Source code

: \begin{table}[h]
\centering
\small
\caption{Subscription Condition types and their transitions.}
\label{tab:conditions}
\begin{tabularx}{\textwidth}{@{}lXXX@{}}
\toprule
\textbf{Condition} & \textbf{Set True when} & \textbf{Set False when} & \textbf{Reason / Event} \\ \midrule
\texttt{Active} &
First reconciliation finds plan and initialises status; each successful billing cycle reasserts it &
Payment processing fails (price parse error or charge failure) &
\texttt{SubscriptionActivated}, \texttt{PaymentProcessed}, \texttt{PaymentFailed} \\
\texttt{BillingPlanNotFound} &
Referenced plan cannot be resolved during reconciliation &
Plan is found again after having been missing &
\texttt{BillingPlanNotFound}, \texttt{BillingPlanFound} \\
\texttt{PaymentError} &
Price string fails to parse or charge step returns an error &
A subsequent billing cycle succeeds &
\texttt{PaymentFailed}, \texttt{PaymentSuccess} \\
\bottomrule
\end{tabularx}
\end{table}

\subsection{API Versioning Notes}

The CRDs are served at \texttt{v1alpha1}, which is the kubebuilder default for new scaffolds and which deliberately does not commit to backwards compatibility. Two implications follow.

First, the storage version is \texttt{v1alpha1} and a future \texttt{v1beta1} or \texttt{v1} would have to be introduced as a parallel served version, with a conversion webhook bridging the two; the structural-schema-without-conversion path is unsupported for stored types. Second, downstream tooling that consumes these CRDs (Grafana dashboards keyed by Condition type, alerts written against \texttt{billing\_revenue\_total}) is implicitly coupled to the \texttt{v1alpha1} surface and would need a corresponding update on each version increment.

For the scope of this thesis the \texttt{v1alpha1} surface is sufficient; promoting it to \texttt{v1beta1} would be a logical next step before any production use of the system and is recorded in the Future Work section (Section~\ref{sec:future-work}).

Exercise objective: Write the listing out again in its entirety, exactly.

Completed exercise:
Source code

: \begin{table}[h]
\centering
\small
\caption{Subscription Condition types and their transitions.}
\label{tab:conditions}
\begin{tabularx}{\textwidth}{@{}lXXX@{}}
\toprule
\textbf{Condition} & \textbf{Set True when} & \textbf{Set False when} & \textbf{Reason / Event} \\ \midrule
\texttt{Active} &
First reconciliation finds plan and initialises status; each successful billing cycle reasserts it &
Payment processing fails (price parse error or charge failure) &
\texttt{SubscriptionActivated}, \texttt{PaymentProcessed}, \texttt{PaymentFailed} \\
\texttt{BillingPlanNotFound} &
Referenced plan cannot be resolved during reconciliation &
Plan is found again after having been missing &
\texttt{BillingPlanNotFound}, \texttt{BillingPlanFound} \\
\texttt{PaymentError} &
Price string fails to parse or charge step returns an error &
A subsequent billing cycle succeeds &
\texttt{PaymentFailed}, \texttt{PaymentSuccess} \\
\bottomrule
\end{tabularx}
\end{table}

\subsection{API Versioning Notes}

The CRDs are served at \texttt{v1alpha1}, which is the kubebuilder default for new scaffolds and which deliberately does not commit to backwards compatibility. Two implications follow.

First, the storage version is \texttt{v1alpha1} and a future \texttt{v1beta1} or \texttt{v1} would have to be introduced as a parallel served version, with a conversion webhook bridging the two; the structural-schema-without-conversion path is unsupported for stored types. Second, downstream tooling that consumes these CRDs (Grafana dashboards keyed by Condition type, alerts written against \texttt{billing\_revenue\_total}) is implicitly coupled to the \texttt{v1alpha1} surface and would need a corresponding update on each version increment.

For the scope of this thesis the \texttt{v1alpha1} surface is sufficient; promoting it to \texttt{v1beta1} would be a logical next step before any production use of the system and is recorded in the Future Work section (Section~\ref{sec:future-work}).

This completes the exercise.